Boosted by skyrocketing home prices on the East and West coasts, home resale values nationwide increased a hefty annual rate of 13.2 percent from the second quarter of 2004 through the second quarter of 2005, according to Freddie Mac’s quarterly Conventional Mortgage Home Price Survey.

During the last 12 months, home values in the Midwestern states of Illinois, Indiana, Michigan, Ohio and Wisconsin increased 7 percent. During the past five years, Midwestern home values increased 31.3 percent.

In downtown Chicago, housing analyst Appraisal Research Counselors reported that the one-year rise in condominium values was 7 percent in six key zip codes – 60601, 60605, 60606, 60607, 60610 and 60611. Over the past three years, downtown condo values have risen 23.4 percent, and prices have shot up 33.7 percent over the last five years.

Particular niches show even greater appreciation. In the Gold Coast, River North and Old Town, for example, single-family home values skyrocketed 28 percent to an average sale price of more than $1.2 million during the first half of 2005, according to the Chicago Association of Realtors. To the north of those neighborhoods, in Lincoln Park, single-family home values rose 14 percent from January to June of 2005.

“Chicago’s market has been picking up,” said Gail Lissner, vice president of Appraisal Research. “With lots of construction cranes and signs advertising new residences for sale, media pundits have implied that Chicago’s downtown market may be on the verge of a bubble.”

Although downtown Chicago is clearly one of the hottest markets in the nation, Lissner reasoned that, “The rapid price change is more a function of higher quality homes and condos coming to market than of rampant appreciation.”

The Freddie Mac home price survey focused the spotlight on affordable home loan rates as the biggest factor fueling the recent appreciation in home resale values.

“The steady decline of fixed mortgage rates during the second quarter helped to propel home sales higher and drive up house prices,” said Frank Nothaft, Freddie Mac vice president and chief economist.

According to Freddie Mac’s Primary Mortgage Market Survey, the weekly average rate for 30-year fixed-rate mortgages fell from a high of 6.04 percent during the week of March 31 to a low of 5.53 percent in the week of June 30.

“As a result, home sales in the second quarter soared to an annualized record level of 7.62 million units,” Nothaft said.

The Freddie Mac home price survey continues to show strong growth, primarily along the East Coast and West Coast – areas where populations are growing rapidly, job growth is strong and land scarcity is pushing up the cost of housing.
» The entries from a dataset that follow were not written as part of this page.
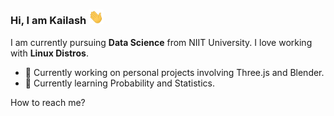 ### Hi, I am Kailash <img src="https://raw.githubusercontent.com/KailashKS/KailashKS/main/hand_wave.gif" width="24px"/>

<link rel="stylesheet" href="https://cdnjs.cloudflare.com/ajax/libs/font-awesome/5.11.2/css/all.min.css">

I am currently pursuing **Data Science** from NIIT University. I love working with **Linux Distros**.
  
  - 🔭 Currently working on personal projects involving Three.js and Blender.
  - 🌱 Currently learning Probability and Statistics.
 
 How to reach me?

 <div>
	<a href="https://www.w3schools.com">
		<i class="fab fa-linkedin-in"></i>
	</a>
	&nbsp;
	<a href="https://www.w3schools.com">
	    <i class="fab fa-github"></i>
	</a>
	&nbsp;
	<a href="https://www.w3schools.com">
		<i class="fas fa-envelope-square"></i>
	</a>
	&nbsp;
	<a href="https://www.w3schools.com">
		<i class="fab fa-telegram"></i>
	</a>
 </div>
 
<!--
**KailashKS/KailashKS** is a ✨ _special_ ✨ repository because its `README.md` (this file) appears on your GitHub profile.

Here are some ideas to get you started:

- 🔭 I’m currently working on ...
- 🌱 I’m currently learning ...
- 👯 I’m looking to collaborate on ...
- 🤔 I’m looking for help with ...
- 💬 Ask me about ...
- 📫 How to reach me: ...
- 😄 Pronouns: ...
- ⚡ Fun fact: ...
-->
The Pacific states led the nation in annual house price appreciation, growing at a rate of 21.1 percent during the past year. The South Atlantic states were second, with a growth rate of 17.3 percent, followed by the Middle Atlantic states, which grew at a slightly slower pace of 15.8 percent.

The catastrophic damage loosed upon Louisiana and Mississippi may have a ripple effect on national construction costs, according to Nothaft, but the housing market remains at a historic high.

“Home sales and housing starts are still expected to set a new record this year,” Nothaft noted. “The devastating effects of hurricane Katrina will likely drive up costs of construction materials once the rebuilding effort gets underway and may slow deliveries of new homes in other areas of the country as resources are reallocated to Louisiana, Mississippi and other areas affected by the storm,” he predicted.

The Freddie Mac economist said it is too soon to know the full impact on the economy from the storm.

“Home sales in areas not affected by hurricane Katrina should remain strong and support continued home price appreciation, especially since interest rates have fallen in recent weeks,” Nothaft said. “Prior experience in Florida shows that home prices in hurricane disaster areas fall temporarily and then recover. We hope that will be the case here.”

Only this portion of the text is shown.